February 20, 2008 6:46:32 PM PST
Stanford University makes a radical change in its tuition policy, offering free tuition to students from middle income families.

Stanford's tuition "gift" comes at the same time the university announced it raised more than $800 million dollars in private donations last year. It's the most money raised by any educational institution in a year.

It's following the lead of a number of other prestigious universities who faced pressure from Congress and the public to make college more affordable.

Stanford is one of the wealthiest universities in the nation, and now they will be using 5.5-percent of its multi-billion dollar endowment fund to make college more affordable for low and middle-income students.

In fact for them, under the plan Stanford announced, going to Stanford will cause less than most private and even public universities.

Christopher Stallworth called his mom on Tuesday morning. The news: next year the university will pick up the cost of his tuition.

"It's defiantly a huge improvement off of what it was. It's a huge burden off of my parents, said Stanford junior Christopher Stallworth.

Stanford is pumping $114 million dollars into next year's finacial aid programs.

For students whose families earn less than $60,000 dollars a year, the university will pay for tuition plus room and board. Next fall that's more than $47,000 dollars.

For students whose families earn less than $100,000 dollars, the university will waive tuition costs. The savings: $36,000 thousand a year.

Even for students whose parents earn more than $100,000, improvements in financial aid will reduce costs by an average of 16-percent.

"So for every income category, we've reduced the cost of the parental contribution and we've also reduced the amount of the student contribution to the extent that we can eliminate the concept of loans," said Stanford University Director of Admissions and Financial Aid Richard Shaw.

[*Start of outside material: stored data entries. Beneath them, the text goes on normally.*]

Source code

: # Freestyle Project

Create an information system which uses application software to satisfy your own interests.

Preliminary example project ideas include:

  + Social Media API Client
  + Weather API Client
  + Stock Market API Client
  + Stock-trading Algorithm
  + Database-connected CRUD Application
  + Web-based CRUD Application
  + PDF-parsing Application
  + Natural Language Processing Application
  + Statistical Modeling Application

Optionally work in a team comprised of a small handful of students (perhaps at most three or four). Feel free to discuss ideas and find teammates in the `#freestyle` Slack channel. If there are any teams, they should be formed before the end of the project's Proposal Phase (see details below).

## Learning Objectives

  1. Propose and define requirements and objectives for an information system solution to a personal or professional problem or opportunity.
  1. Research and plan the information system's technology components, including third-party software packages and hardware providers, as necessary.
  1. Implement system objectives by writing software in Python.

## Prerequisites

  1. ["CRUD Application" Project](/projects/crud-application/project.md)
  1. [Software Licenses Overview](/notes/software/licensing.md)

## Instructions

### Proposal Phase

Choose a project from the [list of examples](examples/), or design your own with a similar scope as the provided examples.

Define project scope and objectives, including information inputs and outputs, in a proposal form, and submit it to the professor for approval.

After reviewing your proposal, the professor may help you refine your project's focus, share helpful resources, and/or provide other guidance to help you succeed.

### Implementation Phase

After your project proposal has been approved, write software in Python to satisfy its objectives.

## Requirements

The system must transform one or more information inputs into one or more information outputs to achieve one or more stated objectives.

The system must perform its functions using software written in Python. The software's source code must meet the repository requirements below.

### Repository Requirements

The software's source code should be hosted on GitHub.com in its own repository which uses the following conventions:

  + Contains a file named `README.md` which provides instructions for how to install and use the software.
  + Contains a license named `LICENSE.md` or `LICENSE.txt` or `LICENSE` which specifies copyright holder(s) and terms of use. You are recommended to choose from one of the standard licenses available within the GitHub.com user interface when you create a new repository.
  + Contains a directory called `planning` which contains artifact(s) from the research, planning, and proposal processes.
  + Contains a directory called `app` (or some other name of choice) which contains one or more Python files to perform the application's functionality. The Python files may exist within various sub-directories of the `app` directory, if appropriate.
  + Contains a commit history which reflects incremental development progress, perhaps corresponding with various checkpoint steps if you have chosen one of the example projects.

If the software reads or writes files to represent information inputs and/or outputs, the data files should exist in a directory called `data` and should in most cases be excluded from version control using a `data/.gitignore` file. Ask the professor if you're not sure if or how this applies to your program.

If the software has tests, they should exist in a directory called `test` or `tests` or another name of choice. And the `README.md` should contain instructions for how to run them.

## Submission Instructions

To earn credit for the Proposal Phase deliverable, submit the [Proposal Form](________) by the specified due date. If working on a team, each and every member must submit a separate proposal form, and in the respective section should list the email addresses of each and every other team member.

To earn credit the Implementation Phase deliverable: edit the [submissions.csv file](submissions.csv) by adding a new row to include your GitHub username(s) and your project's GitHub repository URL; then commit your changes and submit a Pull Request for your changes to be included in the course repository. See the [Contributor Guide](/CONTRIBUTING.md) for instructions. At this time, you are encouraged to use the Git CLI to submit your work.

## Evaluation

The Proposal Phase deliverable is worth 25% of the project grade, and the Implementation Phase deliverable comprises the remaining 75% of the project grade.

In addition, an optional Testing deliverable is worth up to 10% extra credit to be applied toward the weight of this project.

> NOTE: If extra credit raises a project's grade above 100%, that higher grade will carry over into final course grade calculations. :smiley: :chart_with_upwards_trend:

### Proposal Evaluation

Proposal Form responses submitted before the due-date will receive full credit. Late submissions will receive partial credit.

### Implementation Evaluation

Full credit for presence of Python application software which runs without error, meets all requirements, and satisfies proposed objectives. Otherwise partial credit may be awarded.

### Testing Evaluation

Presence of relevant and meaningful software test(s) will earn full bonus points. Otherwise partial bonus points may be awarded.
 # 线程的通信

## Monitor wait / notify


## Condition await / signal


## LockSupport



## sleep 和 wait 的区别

Just imagine: for many, a Stanford education will no longer mean graduating, tens of thousands of dollars in debt.

"It's really going to help me out a lot, my parents don't make a lot of money, so I also had to take out student loans last year so I'm hoping I don't have to this year," said Stanford freshman Kaitlin Halady.

Stanford is tapping into a $17 billion dollar endowment fund; tax-free money donated mostly by alumni.

The bold move comes amid congressional pressure to use endowments for the public benefit.

In the last two months, Harvard and Yale adopted similar although less aggressive approaches.

"If the message is it's possible, you should dream the impossible dream, take advantage of going to a place like Stanford than that's the best message possible," said Shaw.

While money isn't a factor, you still have to be smart. Stanford is not going to compromise its academic standards. Out of the 25,000 undergraduate applicants Stanford has for the fall, the university expects to approve 2,400 ? roughly 9-percent.